Mercredi des Cendres Mt 6,1-6.16-18

Frères et sœurs, peut-être avez-vous remarqué que cette année le mercredi des Cendres tombe le jour de la Saint Valentin, la fête des amoureux. Pas de chance pour les couples chrétiens, pris sans doute dans un dilemme qui consistera à devoir choisir, soit de célébrer leur amour reçu de Dieu, ou bien de faire pénitence. Apparemment, les deux sont incompatibles, mais pourtant, quand on y réfléchit bien, le sacrifice et le don de soi ne sont-ils pas une affaire d'amour ? Car on sait bien qu'un sacrifice sans amour, c'est du masochisme. Et un amour sans sacrifice, c'est un amour de soi déguisé en amour de l'autre.  

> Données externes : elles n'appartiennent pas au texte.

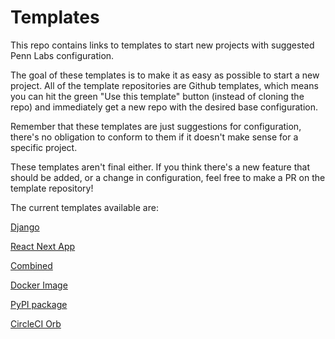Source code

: # Templates

This repo contains links to templates to start new projects with suggested Penn Labs configuration.

The goal of these templates is to make it as easy as possible to start a new project. All of the template repositories are Github templates, which means you can hit the green "Use this template" button (instead of cloning the repo) and immediately get a new repo with the desired base configuration.

Remember that these templates are just suggestions for configuration, there's no obligation to conform to them if it doesn't make sense for a specific project.

These templates aren't final either. If you think there's a new feature that should be added, or a change in configuration, feel free to make a PR on the template repository!

The current templates available are:

[Django](https://github.com/pennlabs/template-django/)

[React Next App](https://github.com/pennlabs/template-react-next/)

[Combined](https://github.com/pennlabs/template-django-react/)

[Docker Image](https://github.com/pennlabs/template-docker/)

[PyPI package](https://github.com/pennlabs/template-pypi/)

[CircleCI Orb](https://github.com/pennlabs/template-orb/)
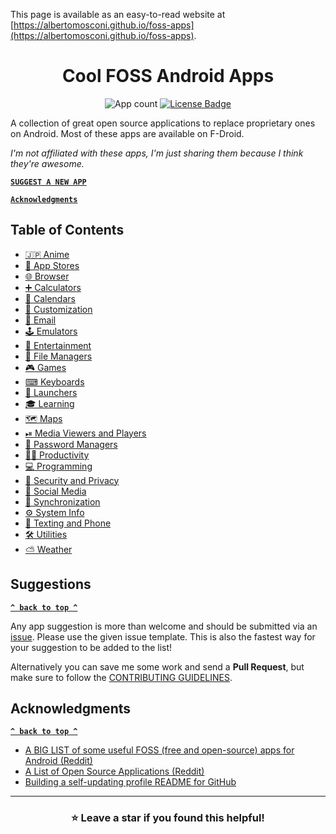 This page is available as an easy-to-read website at [https://albertomosconi.github.io/foss-apps](https://albertomosconi.github.io/foss-apps).

<h1 id="title" align="center">Cool FOSS Android Apps</h1>

<div align="center">
<p align="center">
<!-- apps-count starts -->
<img src="https://img.shields.io/badge/114-apps-red?style=for-the-badge" alt="App count"/>
<!-- apps-count ends -->
<a href="./LICENSE">
<img src="https://img.shields.io/github/license/albertomosconi/foss-apps?color=darkgreen&style=for-the-badge" alt="License Badge"/>
</a>
</p>
</div>

A collection of great open source applications to replace proprietary ones on Android. Most of these apps are available on F-Droid.

_I'm not affiliated with these apps, I'm just sharing them because I think they're awesome._

**[`SUGGEST A NEW APP`](#suggestions 'SUGGEST A NEW APP')**

**[`Acknowledgments`](#acknowledgments 'Acknowledgments')**

## Table of Contents

<!-- table-of-contents starts -->

- [🇯🇵 Anime](categories/anime.md)
- [🏪 App Stores](categories/app-stores.md)
- [🌐 Browser](categories/browsers.md)
- [➕ Calculators](categories/calculators.md)
- [📅 Calendars](categories/calendars.md)
- [🎨 Customization](categories/customization.md)
- [📧 Email](categories/email.md)
- [🕹 Emulators](categories/emulators.md)
- [🎥 Entertainment](categories/entertainment.md)
- [📂 File Managers](categories/file-managers.md)
- [🎮 Games](categories/games.md)
- [⌨ Keyboards](categories/keyboards.md)
- [📱 Launchers](categories/launchers.md)
- [🎓 Learning](categories/learning.md)
- [🗺 Maps](categories/maps.md)
- [⏯ Media Viewers and Players](categories/media-viewers-and-players.md)
- [🔑 Password Managers](categories/password-managers.md)
- [👩‍🔧 Productivity](categories/productivity.md)
- [💻 Programming](categories/programming.md)
- [🔐 Security and Privacy](categories/security-and-privacy.md)
- [👥 Social Media](categories/social-media.md)
- [🔄 Synchronization](categories/synchronization.md)
- [⚙ System Info](categories/system-info.md)
- [💬 Texting and Phone](categories/texting-and-phone.md)
- [🛠 Utilities](categories/utilities.md)
- [⛅ Weather](categories/weather.md)
<!-- table-of-contents ends -->

## Suggestions

**[`^ back to top ^`](#title)**

Any app suggestion is more than welcome and should be submitted via an [issue](https://github.com/albertomosconi/foss-apps/issues/new?assignees=&labels=app+suggestion&template=app-suggestion.md&title= 'issue'). Please use the given issue template. This is also the fastest way for your suggestion to be added to the list!

Alternatively you can save me some work and send a **Pull Request**, but make sure to follow the [CONTRIBUTING GUIDELINES](https://github.com/albertomosconi/foss-apps/blob/main/CONTRIBUTING.md).

## Acknowledgments

**[`^ back to top ^`](#title)**

- [A BIG LIST of some useful FOSS (free and open-source) apps for Android (Reddit)](https://www.reddit.com/r/androidapps/comments/i7o6rp/a_big_list_of_some_useful_foss_free_and 'A BIG LIST of some useful FOSS (free and open-source) apps for Android (Reddit)')
- [A List of Open Source Applications (Reddit)](https://www.reddit.com/r/androidapps/comments/jhtvn4/a_list_of_open_source_applications/ 'A List of Open Source Applications (Reddit)')
- [Building a self-updating profile README for GitHub](https://simonwillison.net/2020/Jul/10/self-updating-profile-readme 'Building a self-updating profile README for GitHub')

---

<div align="center">
  
### ⭐ Leave a star if you found this helpful!

</div>
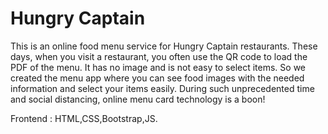 # Hungry Captain
This is an online food menu
service for Hungry Captain restaurants. These days, when you visit a restaurant, you
often use the QR code to load the PDF of the menu. It has no image and is not easy
to select items. So we created the menu app where you can see food images with the
needed information and select your items easily. During such unprecedented time
and social distancing, online menu card technology is a boon!

Frontend : HTML,CSS,Bootstrap,JS.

Revenez à moi de tout votre cœur (…) Déchirez vos cœurs et non pas vos vêtements, et revenez au Seigneur votre Dieu, car il est tendre et miséricordieux, lent à la colère et plein d'amour, renonçant au châtiment. Ce passage entendu tout à l'heure nous dit que pour aimer, notre cœur doit se déchirer. D'ailleurs, l'amour vrai n'est-il pas déchirant ? N'exige-t-il pas un renoncement ? Il y a des amours impossibles qui nous déchirent de l'intérieur, parce qu'ils nous obligent à purifier notre regard, afin de ne pas céder à la convoitise en recherchant la possession de l'être aimé. Dieu, lui, n'a pas besoin de déchirer son cœur, car le sien est toujours ouvert, accueillant à la différence. Le nôtre, par contre, n'a de cesse de se refermer, comme une huître qui vous coince les doigts quand vous essayez de l'ouvrir.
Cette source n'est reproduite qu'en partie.